La reazione però segnala anche un’ottusa ostilità nei confronti di Gesù e sopra tutto mette in evidenza la mancanza di fede nella sua potenza. È la sorte di tutti i profeti (Lc 4,24). Tanta cecità, pur addolorandolo intimamente, non lo ferma, per cui dopo aver messo alla porta gli increduli piagnoni, prende con sé il padre e la madre della fanciulla e quelli che erano con lui, ed entra dove era la bambina.
Gesù presa la mano della fanciulla, il gesto abituale delle guarigioni (Mc 1,13.41; 9,27), pronuncia le parole ‘Talità kum’. Sono parole aramaiche, la lingua che parlava Gesù, e Marco si affretta a dare la traduzione forse per evitare che venissero scambiate per qualche formula magica. La guarigione è immediata e istantanea.
La risurrezione della fanciulla è collocata all’apice di una sequenza di miracoli dall’impatto dirompente: la tempesta sedata (Mc 4,35-41), la liberazione dell’indemoniato geraseno (Mc 5,1-20).
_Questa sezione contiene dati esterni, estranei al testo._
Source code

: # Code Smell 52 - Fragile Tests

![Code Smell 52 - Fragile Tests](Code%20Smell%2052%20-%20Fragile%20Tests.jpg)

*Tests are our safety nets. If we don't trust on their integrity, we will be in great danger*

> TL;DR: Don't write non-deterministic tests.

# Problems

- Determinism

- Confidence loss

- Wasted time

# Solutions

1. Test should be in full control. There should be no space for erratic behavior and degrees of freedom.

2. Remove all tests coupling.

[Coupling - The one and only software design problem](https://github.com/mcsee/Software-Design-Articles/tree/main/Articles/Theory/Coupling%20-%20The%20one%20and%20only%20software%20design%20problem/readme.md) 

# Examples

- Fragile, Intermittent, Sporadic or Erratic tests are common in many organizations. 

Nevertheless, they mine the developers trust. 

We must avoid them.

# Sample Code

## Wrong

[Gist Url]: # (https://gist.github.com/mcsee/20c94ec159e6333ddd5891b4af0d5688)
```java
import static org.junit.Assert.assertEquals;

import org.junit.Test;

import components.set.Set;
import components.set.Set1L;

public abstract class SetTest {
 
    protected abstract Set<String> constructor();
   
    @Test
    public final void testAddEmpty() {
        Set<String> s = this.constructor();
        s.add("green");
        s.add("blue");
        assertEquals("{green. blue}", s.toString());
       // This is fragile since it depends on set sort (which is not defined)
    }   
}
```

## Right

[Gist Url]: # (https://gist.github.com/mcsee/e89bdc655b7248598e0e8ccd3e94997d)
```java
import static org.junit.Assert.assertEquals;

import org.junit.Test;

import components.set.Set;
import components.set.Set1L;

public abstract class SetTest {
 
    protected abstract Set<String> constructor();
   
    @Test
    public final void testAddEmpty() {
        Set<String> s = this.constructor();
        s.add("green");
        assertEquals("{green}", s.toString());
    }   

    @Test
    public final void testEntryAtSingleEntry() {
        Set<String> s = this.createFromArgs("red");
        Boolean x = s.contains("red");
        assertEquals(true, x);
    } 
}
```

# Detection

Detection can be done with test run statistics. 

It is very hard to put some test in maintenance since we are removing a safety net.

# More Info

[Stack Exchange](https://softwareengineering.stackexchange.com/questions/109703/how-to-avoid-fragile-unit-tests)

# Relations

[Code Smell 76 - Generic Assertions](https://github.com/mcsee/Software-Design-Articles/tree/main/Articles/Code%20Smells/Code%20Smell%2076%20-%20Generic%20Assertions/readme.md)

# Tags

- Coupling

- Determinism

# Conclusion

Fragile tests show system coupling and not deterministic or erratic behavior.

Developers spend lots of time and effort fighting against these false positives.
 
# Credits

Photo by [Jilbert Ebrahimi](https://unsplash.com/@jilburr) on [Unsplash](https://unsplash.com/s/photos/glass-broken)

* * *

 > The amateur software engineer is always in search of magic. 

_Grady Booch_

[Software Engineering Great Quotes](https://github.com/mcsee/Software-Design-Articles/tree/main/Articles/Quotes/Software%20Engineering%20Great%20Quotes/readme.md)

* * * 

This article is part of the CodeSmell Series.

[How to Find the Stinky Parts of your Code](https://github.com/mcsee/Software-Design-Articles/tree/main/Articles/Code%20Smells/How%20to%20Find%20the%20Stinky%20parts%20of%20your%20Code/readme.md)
La vittoria di Gesù sugli elementi della natura impazziti (Sal 88,10), poi sul potere del maligno, e qui infine sulla morte stessa, mettono in luce la potenza del Figlio di Dio. La raccomandazione di dare da mangiare alla fanciulla svela la tenerezza di Gesù verso gli ammalati e i sofferenti. Allo stupore segue il perentorio ordine da parte di Gesù di non divulgare il miracolo. Il comando, che è in linea con tutti i testi relativi al segreto messianico (Mc 1,25.33-44; 3,12; ecc.), vuole rinviare alla Croce e alla Risurrezione perché soltanto questi eventi possono rivelare la vera identità del Cristo e i doni che Egli è venuto a portare agli uomini (Ef 4,7).
Oggi, Gesù, pur sedendo alla destra del Padre (Rom 8,34; Ef 1,20), continua ad essere presente nella sua Chiesa: per questa Presenza, i credenti fruiscono della potenza salvifica del Cristo celata misteriosamente nei sacramenti fino a che arrivino «all’unità della fede e della conoscenza del Figlio di Dio, fino all’uomo perfetto, fino a raggiungere la misura della pienezza di Cristo» (Ef 4,13).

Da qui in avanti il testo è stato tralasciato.